0

I am new to python and scrape as well. Nevertheless, I spend a few days trying to scrape news articles from its archive - SUCCESSFULLY.

PROBLEM is that when I scrape CONTENT of the article <p> that content is filled with additional tags like - strong, a etc. And as such scrapy won't pull it out and I am left with news article containing 2/3 of the text. Will try HTML below:

<p> According to <a> Japan's newspapers </a> it happened ... </p>

Now I tried googling around and looking into the forum here. There were some suggestion but from what I tried, it did not work or broke my spider:

enter image description here

I have read about normalized-space and remove tags but it didn't work. Thank you for any insights in advance.

a stone arachnid
  • 1,272
  • 1
  • 15
  • 27
  • Welcome to Stack Overflow! Please don't post your code as an image. It's hard to read, prevents text-based searching, and lowers the overall presentation value of the post. – a stone arachnid Oct 08 '18 at 02:12

2 Answers2

1

Please provide your selector for more detailed help.
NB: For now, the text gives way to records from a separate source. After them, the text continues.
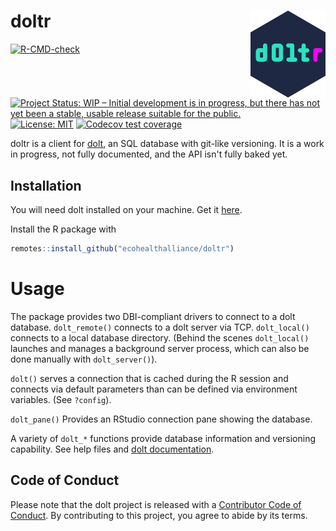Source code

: 
# doltr <a href='https://ecohealthalliance.github.io/doltr'><img src='man/figures/logo.png' align="right" height="139" /></a>

<!-- badges: start -->
[![R-CMD-check](https://github.com/ecohealthalliance/doltr/workflows/R-CMD-check/badge.svg)](https://github.com/ecohealthalliance/doltr/actions)
[![Project Status: WIP – Initial development is in progress, but there has not yet been a stable, usable release suitable for the public.](https://www.repostatus.org/badges/latest/wip.svg)](https://www.repostatus.org/#wip)
[![License: MIT](https://img.shields.io/badge/License-AGPLv3-blue.svg)](https://www.gnu.org/licenses/agpl-3.0.en.html)
[![Codecov test coverage](https://codecov.io/gh/ecohealthalliance/doltr/branch/main/graph/badge.svg)](https://codecov.io/gh/ecohealthalliance/doltr?branch=main)
<!-- badges: end -->

doltr is a client for [dolt](https://www.dolthub.com), an SQL database with
git-like versioning.  It is a work in progress, not fully documented, and
the API isn't fully baked yet.

## Installation

You will need dolt installed on your machine.  Get it 
[here](https://docs.dolthub.com/getting-started/installation).

Install the R package with 

``` r
remotes::install_github("ecohealthalliance/doltr")
```

# Usage

The package provides two DBI-compliant drivers to connect to a dolt database.
`dolt_remote()` connects to a dolt server via TCP.  `dolt_local()` connects
to a local database directory. (Behind the scenes `dolt_local()` launches and
manages a background server process, which can also be done manually with `dolt_server()`).

`dolt()` serves a connection that is cached during the R session and connects
via default parameters than can be defined via environment variables. (See
`?config`).  

`dolt_pane()` Provides an RStudio connection pane showing the database.

A variety of `dolt_*` functions provide database information and versioning capability.
See help files and [dolt documentation](https://docs.dolthub.com/interfaces/sql).


## Code of Conduct
  
Please note that the dolt project is released with a [Contributor Code of Conduct](https://contributor-covenant.org/version/2/0/CODE_OF_CONDUCT.html). By contributing to this project, you agree to abide by its terms.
Given what you're describing, I'd guess you're selecting p/text() (xml) or p::text (css), which is not going to get the text in the children of <p> elements.

You should try selecting response.xpath('//p/descendant-or-self::*/text()') to get the text in the <p> and all it's children.

You could also just select the <p>, not its text, and you'll get its children as well. From there you can start cleaning up the tags. There are answered questions regarding how to do that.

pwinz
  • 303
  • 2
  • 14
  • Going to read it. Tried the suggested solution above, atm trying to google how to implement it. The selector for the content is: item['content'] = response.xpath('//div[@class="postBody"]/p/text()').extract() – Kamil Liskutin Oct 08 '18 at 02:21
  • Yes please see my edit about how to select text of descendant or self. I believe that will fix you up. – pwinz Oct 08 '18 at 02:23
  • Amazing, thank you so much! Just one question if I may, can I apply the same thing into other selectors [items]. Same things happen in case the website has a link on the author os prominent date ...? – Kamil Liskutin Oct 08 '18 at 02:31
  • You should be able to apply this selector pattern wherever you like, as long as the path is valid you'll get what's there. – pwinz Oct 08 '18 at 02:34
  • Also, another thing how to fix that problem in scrapy - when I have /text() I can just write //text() and it apparently does the same thing. – Kamil Liskutin Oct 08 '18 at 19:59
0

You could use string.replace(,)

new_string = old_string.replace("<a>", "")

You could integrate this into a loop which iterates over a list that contains all of the substrings that you want to discard.